Swift, But Not a Boat

SWIFT, BUT NOT A BOAT….The New York Times and the LA Times both have big stories today about a U.S. program to subpoena records from SWIFT, a Brussels-based network that tracks instructions for international financial transactions. However, instead of issuing subpoenas for individual records, the government has relied on national security letters to scoop up large amounts of data. But how large? The New York Times gets an answer from Stuart Levey, an undersecretary at the Treasury Department:

“We are not on a fishing expedition,” Mr. Levey said. “We’re not just turning on a vacuum cleaner and sucking in all the information that we can.”

Not a vacuum cleaner? Here’s the LA Times:

Under the program, Treasury issues a new subpoena once a month, and SWIFT turns over huge amounts of electronic financial data….The SWIFT information is added to a massive database that officials have been constructing since shortly after Sept. 11. Levey noted that SWIFT did not have the ability to search its own records. “We can, because we built the capability to do that,” he said.

The LA Times also has this to say about the breadth and sweep of the program:

During the last five years, SWIFT officials have raised concerns about the scope of the program, particularly at the outset, when it was handing over virtually its entire database. The amount of data handed over each month has been winnowed down.

“The safeguards were not all there in September 2001,” Levey acknowledged. “We started narrowing it from the beginning.”
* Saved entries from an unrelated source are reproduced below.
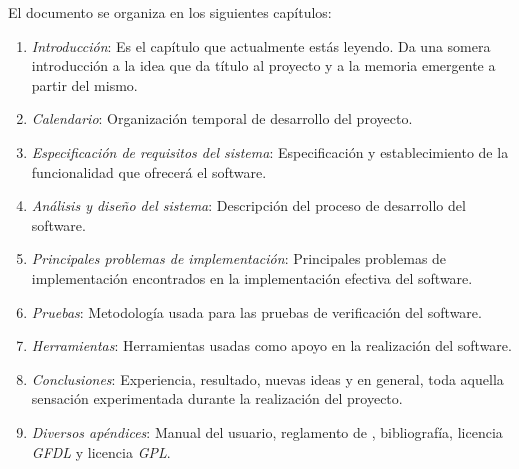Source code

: El documento se organiza en los siguientes capítulos:

\begin{enumerate}
\item \textit{Introducción}: Es el capítulo que actualmente estás
  leyendo. Da una somera introducción a la idea que da título al
  proyecto y a la memoria emergente a partir del mismo. 
\item \textit{Calendario}: Organización temporal de desarrollo del
  proyecto.
\item \textit{Especificación de requisitos del sistema}:
  Especificación y establecimiento de la funcionalidad que ofrecerá el
  software.
\item \textit{Análisis y diseño del sistema}: Descripción del proceso
  de desarrollo del software.
\item \textit{Principales problemas de implementación}: Principales
  problemas de implementación encontrados en la implementación
  efectiva del software.
\item \textit{Pruebas}: Metodología usada para las pruebas de
  verificación del software.
\item \textit{Herramientas}: Herramientas usadas como apoyo en la
  realización del software.
\item \textit{Conclusiones}: Experiencia, resultado, nuevas ideas y en
  general, toda aquella sensación experimentada durante la realización
  del proyecto.
\item \textit{Diversos apéndices}: Manual del usuario, reglamento de
  \gomf, bibliografía, licencia \emph{GFDL} y licencia \emph{GPL}. 
\end{enumerate}

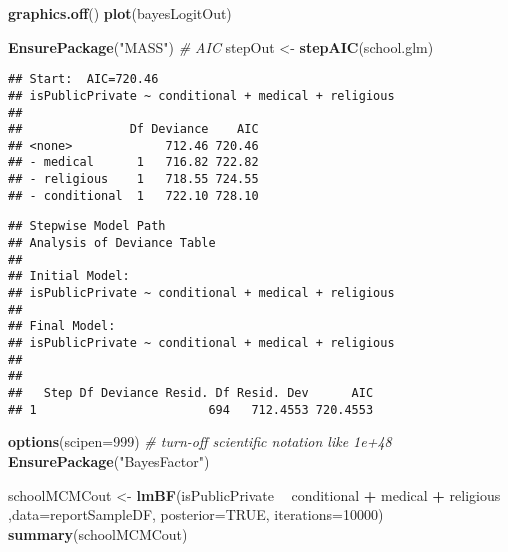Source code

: \documentclass[]{article}
\newenvironment{Shaded}{\begin{snugshade}}{\end{snugshade}}
\newcommand{\CommentTok}[1]{\textcolor[rgb]{0.56,0.35,0.01}{\textit{#1}}}
\newcommand{\DataTypeTok}[1]{\textcolor[rgb]{0.13,0.29,0.53}{#1}}
\newcommand{\DecValTok}[1]{\textcolor[rgb]{0.00,0.00,0.81}{#1}}
\newcommand{\KeywordTok}[1]{\textcolor[rgb]{0.13,0.29,0.53}{\textbf{#1}}}
\newcommand{\NormalTok}[1]{#1}
\newcommand{\OperatorTok}[1]{\textcolor[rgb]{0.81,0.36,0.00}{\textbf{#1}}}
\newcommand{\OtherTok}[1]{\textcolor[rgb]{0.56,0.35,0.01}{#1}}
\newcommand{\StringTok}[1]{\textcolor[rgb]{0.31,0.60,0.02}{#1}}
\begin{document}
\begin{Shaded}
\begin{Highlighting}[]
\KeywordTok{graphics.off}\NormalTok{()}
\KeywordTok{plot}\NormalTok{(bayesLogitOut)}
\end{Highlighting}
\end{Shaded}

\begin{Shaded}
\begin{Highlighting}[]
\KeywordTok{EnsurePackage}\NormalTok{(}\StringTok{"MASS"}\NormalTok{) }\CommentTok{# AIC}
\NormalTok{stepOut <-}\StringTok{ }\KeywordTok{stepAIC}\NormalTok{(school.glm)}
\end{Highlighting}
\end{Shaded}

\begin{verbatim}
## Start:  AIC=720.46
## isPublicPrivate ~ conditional + medical + religious
## 
##               Df Deviance    AIC
## <none>             712.46 720.46
## - medical      1   716.82 722.82
## - religious    1   718.55 724.55
## - conditional  1   722.10 728.10
\end{verbatim}

\begin{Shaded}
\end{Shaded}

\begin{verbatim}
## Stepwise Model Path 
## Analysis of Deviance Table
## 
## Initial Model:
## isPublicPrivate ~ conditional + medical + religious
## 
## Final Model:
## isPublicPrivate ~ conditional + medical + religious
## 
## 
##   Step Df Deviance Resid. Df Resid. Dev      AIC
## 1                        694   712.4553 720.4553
\end{verbatim}

\begin{Shaded}
\begin{Highlighting}[]
\KeywordTok{options}\NormalTok{(}\DataTypeTok{scipen=}\DecValTok{999}\NormalTok{)  }\CommentTok{# turn-off scientific notation like 1e+48}
\KeywordTok{EnsurePackage}\NormalTok{(}\StringTok{"BayesFactor"}\NormalTok{)}

\NormalTok{schoolMCMCout <-}\StringTok{ }\KeywordTok{lmBF}\NormalTok{(isPublicPrivate }\OperatorTok{~}\StringTok{ }\NormalTok{conditional }\OperatorTok{+}\StringTok{ }\NormalTok{medical }\OperatorTok{+}\StringTok{ }\NormalTok{religious ,}\DataTypeTok{data=}\NormalTok{reportSampleDF, }\DataTypeTok{posterior=}\OtherTok{TRUE}\NormalTok{, }\DataTypeTok{iterations=}\DecValTok{10000}\NormalTok{)}
\KeywordTok{summary}\NormalTok{(schoolMCMCout)}
\end{Highlighting}
\end{Shaded}
\end{document}
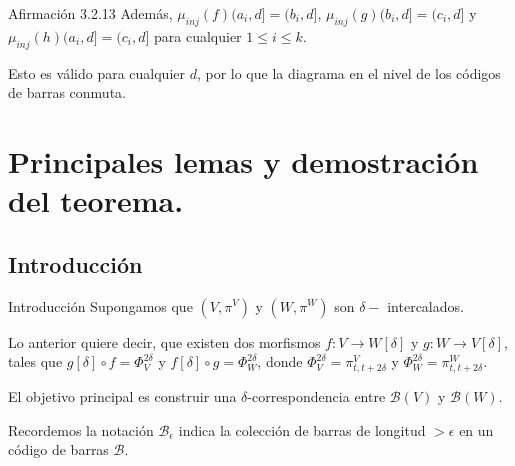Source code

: \documentclass{beamer}
\begin{document}
\begin{frame}{Afirmación 3.2.13}
    Además, $\mu_{inj}(f)(a_{i},d]=(b_{i},d]$, $\mu_{inj}(g)(b_{i},d]=(c_{i},d]$ y $\mu_{inj}(h)(a_{i},d]=(c_{i},d]$ para cualquier $1\leq  i \leq k$.
    \newline
    \pause

    Esto es válido para cualquier $d$, por lo que la diagrama en el nivel de los códigos de barras conmuta.
\end{frame}

\section{Principales lemas y demostración del teorema.}
\subsection{Introducción}
\begin{frame}{Introducción}
    Supongamos que $(V,\pi^{V})$ y $(W,\pi^{W})$ son $\delta-$ intercalados.
    \newline
    \pause
    
    Lo anterior quiere decir, que existen dos morfismos $f:V \to W [\delta]$ y $g : W \to V [\delta]$, tales que $g[\delta] \circ f = \Phi^{ 2\delta}_{V}$ y $f[\delta] \circ g = \Phi^{2\delta}_{W}$, donde $\Phi^{2\delta}_{V} = \pi^{V}_{t,t+2\delta}$ y $\Phi_{W}^{2\delta}=\pi^{W}_{t,t+2\delta}$. 
    \newline 
    \pause
    
    El objetivo principal es construir una $\delta$-correspondencia entre $\mathcal{B}(V)$ y $\mathcal{B}(W)$.
    \newline
    \pause

    Recordemos la notación $\mathcal{B}_{\epsilon}$ indica la colección de barras de longitud $> \epsilon$ en un código de barras $\mathcal{B}$.
    
\end{frame}
\end{document}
But why has the program been narrowed? The New York Times explains:

By 2003, the cooperative’s officials were discussing pulling out because of their concerns about legal and financial risks if the program were revealed, one government official said….In 2003, administration officials asked Swift executives and some board members to come to Washington. They met with Mr. Greenspan, Robert S. Mueller III, the F.B.I. director, and Treasury officials, among others, in what one official described as “a full-court press.” Aides to Mr. Greenspan and Mr. Mueller declined to comment on the meetings.

The executives agreed to continue supplying records after the Americans pledged to impose tighter controls. Swift representatives would be stationed alongside intelligence officials and could block any searches considered inappropriate, several officials said.
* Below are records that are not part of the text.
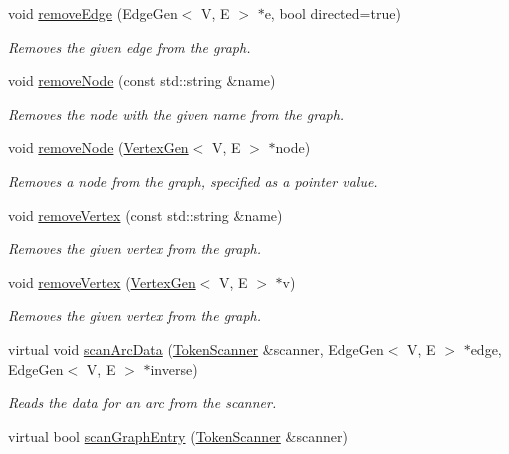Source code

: \begin{DoxyCompactItemize}
void \mbox{\hyperlink{classBasicGraphGen_a2c6bb1e8e2c18b7376504692f7baae62}{remove\+Edge}} (Edge\+Gen$<$ V, E $>$ $\ast$e, bool directed=true)
\begin{DoxyCompactList}\small\item\em Removes the given edge from the graph. \end{DoxyCompactList}\item 
void \mbox{\hyperlink{classGraph_a2d5f7ee89176144ed4c5c6b08a233aa6}{remove\+Node}} (const std\+::string \&name)
\begin{DoxyCompactList}\small\item\em Removes the node with the given name from the graph. \end{DoxyCompactList}\item 
void \mbox{\hyperlink{classGraph_a2dfe63019975561914e0ed79551de108}{remove\+Node}} (\mbox{\hyperlink{classVertexGen}{Vertex\+Gen}}$<$ V, E $>$ $\ast$node)
\begin{DoxyCompactList}\small\item\em Removes a node from the graph, specified as a pointer value. \end{DoxyCompactList}\item 
void \mbox{\hyperlink{classBasicGraphGen_aaa33b4c05ee490d241ba5542420b985b}{remove\+Vertex}} (const std\+::string \&name)
\begin{DoxyCompactList}\small\item\em Removes the given vertex from the graph. \end{DoxyCompactList}\item 
void \mbox{\hyperlink{classBasicGraphGen_a9eac2d17b5e8074dace019020d078acb}{remove\+Vertex}} (\mbox{\hyperlink{classVertexGen}{Vertex\+Gen}}$<$ V, E $>$ $\ast$v)
\begin{DoxyCompactList}\small\item\em Removes the given vertex from the graph. \end{DoxyCompactList}\item 
virtual void \mbox{\hyperlink{classBasicGraphGen_a4314b3b6bda0755a87e49070edd17c3d}{scan\+Arc\+Data}} (\mbox{\hyperlink{classTokenScanner}{Token\+Scanner}} \&scanner, Edge\+Gen$<$ V, E $>$ $\ast$edge, Edge\+Gen$<$ V, E $>$ $\ast$inverse)
\begin{DoxyCompactList}\small\item\em Reads the data for an arc from the scanner. \end{DoxyCompactList}\item 
virtual bool \mbox{\hyperlink{classGraph_a1c4e1a05a40013ce4e4bb539d05b9937}{scan\+Graph\+Entry}} (\mbox{\hyperlink{classTokenScanner}{Token\+Scanner}} \&scanner)

\end{DoxyCompactItemize}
So the scope of the program was narrowed only because SWIFT executives threatened to pull out. The original program, the one the Bush administration wanted to keep going forever, involved turning over “the entire Swift database” according to the NYT and “virtually” the entire database according to the LAT. If that’s not a vacuum cleaner, what is?

POSTSCRIPT: This is probably a pretty good program, although the sources in the two stories are ambivalent about just how effective it’s been. And regardless of whether or not you like national security letters, it appears to be on fairly solid legal ground ? much more solid than the NSA’s warrantless domestic spying program, at any rate.

But, again, the big problem with this is the Bush administration’s insistence that it can conduct this kind of program without congressional approval. Why do we need legislation if the program is (probably) legal without it? Because we have only the Bush administration’s word that they’ll use this database solely for narrowly-targeted terrorism-related investigations ? and human nature being what it is, that promise is likely to be broken at some point. Legislation that mandates appropriate judicial oversight is the way to handle things like this. Remember: Laws, not men.